There are many simulation products already in use by one branch that could easily extend to another. For example, two part-task trainers developed by Orlando-based SIMETRI teach universal medical skills used across the military and by the Veteran’s Health Administration. The Humeral Head Intraosseous Training System teaches medical staff how to rapidly insert fluid into the boney space in the humerus. The Venipuncture and Phlebotomy Training System allows trainees to practice drawing blood. Research and development (R&D) for both has already been funded by the Army.

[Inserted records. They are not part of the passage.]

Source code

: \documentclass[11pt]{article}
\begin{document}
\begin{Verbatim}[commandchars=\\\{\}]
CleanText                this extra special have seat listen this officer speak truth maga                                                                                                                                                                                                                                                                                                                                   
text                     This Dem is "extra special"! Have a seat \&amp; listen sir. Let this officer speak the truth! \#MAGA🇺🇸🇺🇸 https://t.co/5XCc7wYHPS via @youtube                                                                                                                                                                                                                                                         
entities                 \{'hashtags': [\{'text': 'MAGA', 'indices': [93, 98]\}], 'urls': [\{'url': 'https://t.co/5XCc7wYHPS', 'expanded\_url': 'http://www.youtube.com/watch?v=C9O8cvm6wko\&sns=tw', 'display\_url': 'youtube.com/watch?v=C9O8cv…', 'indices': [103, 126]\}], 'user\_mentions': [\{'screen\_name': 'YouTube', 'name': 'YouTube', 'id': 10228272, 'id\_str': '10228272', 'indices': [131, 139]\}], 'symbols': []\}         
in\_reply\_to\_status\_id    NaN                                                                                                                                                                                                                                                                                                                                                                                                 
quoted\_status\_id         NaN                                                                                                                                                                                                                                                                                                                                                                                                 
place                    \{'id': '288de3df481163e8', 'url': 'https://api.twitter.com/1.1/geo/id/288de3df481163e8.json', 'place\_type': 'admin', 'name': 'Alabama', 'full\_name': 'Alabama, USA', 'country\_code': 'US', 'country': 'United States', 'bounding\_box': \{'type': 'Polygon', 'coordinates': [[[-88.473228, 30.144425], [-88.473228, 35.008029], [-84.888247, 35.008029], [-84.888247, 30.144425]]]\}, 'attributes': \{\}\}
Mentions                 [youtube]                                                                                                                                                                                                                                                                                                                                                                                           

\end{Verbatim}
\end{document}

Angela Alban, president of SIMETRI said, “More consistency in standards enables me, as a small business owner, to make more effective decisions about allocation of our R&D budget. We don’t want to develop two different solutions for the same training problem, even if both are good solutions, because that adds schedule and budget-cost risk.”

Armstrong and Alban see the establishment of the JPMO MMS as a positive addition to the simulation industry and the Central Florida community.

“We’re excited to have them here. The small business community supporting medical modeling and simulation consistently strives to improve quality and performance with the latest in technology. This is, of course, an ever changing and progressive landscape. A joint effort allows us to access the best of technology for all branches and the VA,” Armstrong said.

Orlando was selected to headquarter the JPMO because its status in the modeling and simulation community which includes a large number of simulation companies and military acquisition offices, as well as the host of the largest modeling, simulation and training conference in the world.

Irizarry said, “Orlando is truly the hub of simulation, and we benefit from the presence of Team Orlando. We need to stay close to industry to see what technologies are emerging.